*ABOUT THIS EXERCISE:* Find how many lines in the material below contain the word "geometría" and give only that number.

══════

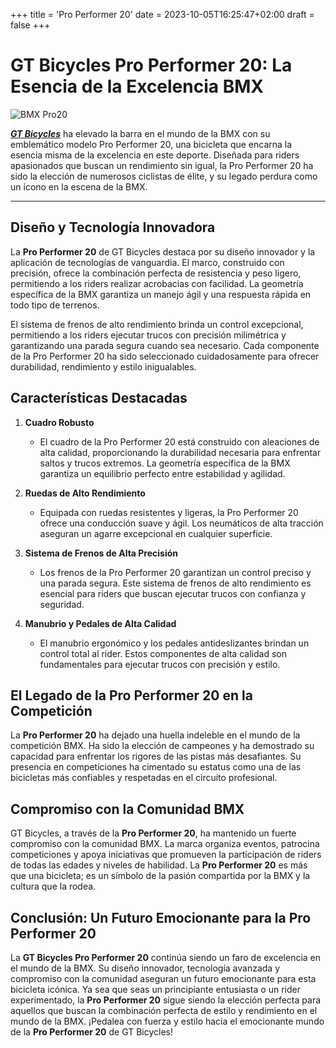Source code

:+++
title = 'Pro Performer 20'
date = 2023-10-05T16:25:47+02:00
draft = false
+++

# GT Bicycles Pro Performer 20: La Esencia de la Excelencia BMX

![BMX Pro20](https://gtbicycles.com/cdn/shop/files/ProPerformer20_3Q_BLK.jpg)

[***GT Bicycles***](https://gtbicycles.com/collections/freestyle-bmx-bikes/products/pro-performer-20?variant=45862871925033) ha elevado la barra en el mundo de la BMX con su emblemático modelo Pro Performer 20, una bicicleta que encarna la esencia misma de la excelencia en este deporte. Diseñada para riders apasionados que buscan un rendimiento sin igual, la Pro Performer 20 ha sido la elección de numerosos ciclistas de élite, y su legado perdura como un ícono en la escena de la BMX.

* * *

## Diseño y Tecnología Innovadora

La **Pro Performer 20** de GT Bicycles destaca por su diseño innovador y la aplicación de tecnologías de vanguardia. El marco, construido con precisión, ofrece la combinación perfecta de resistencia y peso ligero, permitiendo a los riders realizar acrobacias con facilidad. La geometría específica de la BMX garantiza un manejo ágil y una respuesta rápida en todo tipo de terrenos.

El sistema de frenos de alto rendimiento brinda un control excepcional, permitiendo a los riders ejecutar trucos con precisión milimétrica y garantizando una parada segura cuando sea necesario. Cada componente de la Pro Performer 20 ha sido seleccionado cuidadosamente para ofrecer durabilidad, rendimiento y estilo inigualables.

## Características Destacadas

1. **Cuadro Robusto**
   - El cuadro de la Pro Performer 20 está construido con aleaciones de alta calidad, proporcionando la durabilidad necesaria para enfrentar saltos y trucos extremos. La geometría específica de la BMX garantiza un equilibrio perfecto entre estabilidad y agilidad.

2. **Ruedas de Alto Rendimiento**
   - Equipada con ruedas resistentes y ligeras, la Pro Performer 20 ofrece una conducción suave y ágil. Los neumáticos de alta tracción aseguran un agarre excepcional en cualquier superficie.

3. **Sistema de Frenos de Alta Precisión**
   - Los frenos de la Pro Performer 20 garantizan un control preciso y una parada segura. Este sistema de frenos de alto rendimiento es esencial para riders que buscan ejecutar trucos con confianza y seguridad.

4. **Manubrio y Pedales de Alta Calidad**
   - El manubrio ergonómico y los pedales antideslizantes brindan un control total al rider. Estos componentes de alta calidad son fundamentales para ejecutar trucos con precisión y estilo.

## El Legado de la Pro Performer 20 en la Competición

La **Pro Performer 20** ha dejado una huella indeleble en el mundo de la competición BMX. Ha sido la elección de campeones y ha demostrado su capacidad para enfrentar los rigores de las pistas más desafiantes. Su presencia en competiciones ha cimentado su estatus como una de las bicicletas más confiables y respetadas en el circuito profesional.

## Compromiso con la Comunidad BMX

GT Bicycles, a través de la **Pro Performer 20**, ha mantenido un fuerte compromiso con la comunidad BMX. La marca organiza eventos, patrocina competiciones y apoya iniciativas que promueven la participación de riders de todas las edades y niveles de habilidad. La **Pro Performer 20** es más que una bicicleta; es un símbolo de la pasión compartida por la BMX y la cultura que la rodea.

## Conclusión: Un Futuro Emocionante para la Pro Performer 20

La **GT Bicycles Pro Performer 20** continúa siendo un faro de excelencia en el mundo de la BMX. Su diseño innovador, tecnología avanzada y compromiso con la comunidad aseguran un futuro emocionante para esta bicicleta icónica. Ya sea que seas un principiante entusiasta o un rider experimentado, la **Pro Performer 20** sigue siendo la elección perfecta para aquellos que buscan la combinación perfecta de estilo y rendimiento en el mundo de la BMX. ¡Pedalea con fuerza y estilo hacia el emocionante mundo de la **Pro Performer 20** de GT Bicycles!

══════

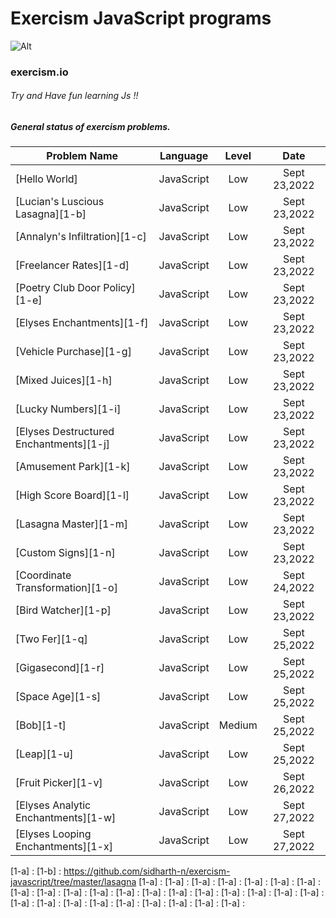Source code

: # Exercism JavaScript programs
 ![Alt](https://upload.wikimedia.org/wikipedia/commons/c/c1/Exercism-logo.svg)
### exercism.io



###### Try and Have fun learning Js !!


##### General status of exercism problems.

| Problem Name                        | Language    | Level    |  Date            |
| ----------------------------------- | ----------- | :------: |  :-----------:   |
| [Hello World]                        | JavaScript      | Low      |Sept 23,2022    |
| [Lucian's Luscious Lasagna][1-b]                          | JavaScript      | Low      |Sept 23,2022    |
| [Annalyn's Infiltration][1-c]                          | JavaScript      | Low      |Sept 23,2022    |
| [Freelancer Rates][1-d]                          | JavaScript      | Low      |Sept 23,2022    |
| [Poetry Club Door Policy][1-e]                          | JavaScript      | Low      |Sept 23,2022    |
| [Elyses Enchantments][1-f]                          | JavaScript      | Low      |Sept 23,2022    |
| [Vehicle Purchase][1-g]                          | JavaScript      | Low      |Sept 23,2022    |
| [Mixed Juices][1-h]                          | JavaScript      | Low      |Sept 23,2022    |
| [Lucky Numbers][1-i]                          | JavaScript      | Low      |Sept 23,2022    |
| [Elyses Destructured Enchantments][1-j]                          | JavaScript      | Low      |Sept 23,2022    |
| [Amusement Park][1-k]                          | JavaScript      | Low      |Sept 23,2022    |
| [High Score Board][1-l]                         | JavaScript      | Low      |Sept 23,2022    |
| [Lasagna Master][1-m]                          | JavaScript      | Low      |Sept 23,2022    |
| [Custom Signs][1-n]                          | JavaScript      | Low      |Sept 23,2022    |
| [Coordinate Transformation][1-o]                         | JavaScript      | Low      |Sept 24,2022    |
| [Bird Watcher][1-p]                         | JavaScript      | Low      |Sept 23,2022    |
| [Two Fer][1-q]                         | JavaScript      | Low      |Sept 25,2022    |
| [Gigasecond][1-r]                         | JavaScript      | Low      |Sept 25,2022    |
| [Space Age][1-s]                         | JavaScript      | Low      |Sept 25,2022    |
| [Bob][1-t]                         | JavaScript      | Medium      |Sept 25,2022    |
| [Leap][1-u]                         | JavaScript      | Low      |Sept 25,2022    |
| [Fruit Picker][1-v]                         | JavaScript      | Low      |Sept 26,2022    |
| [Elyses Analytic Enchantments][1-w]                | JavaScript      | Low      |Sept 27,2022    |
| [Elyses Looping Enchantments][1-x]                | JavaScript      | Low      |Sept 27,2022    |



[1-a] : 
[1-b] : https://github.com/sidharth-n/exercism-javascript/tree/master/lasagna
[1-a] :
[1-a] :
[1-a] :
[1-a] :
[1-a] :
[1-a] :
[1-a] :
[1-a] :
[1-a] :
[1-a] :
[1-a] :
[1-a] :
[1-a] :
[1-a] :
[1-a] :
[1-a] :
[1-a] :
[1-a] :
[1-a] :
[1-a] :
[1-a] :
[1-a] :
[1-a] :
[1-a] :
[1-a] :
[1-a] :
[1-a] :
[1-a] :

══════

*SOLUTION FOR THIS EXERCISE:* 2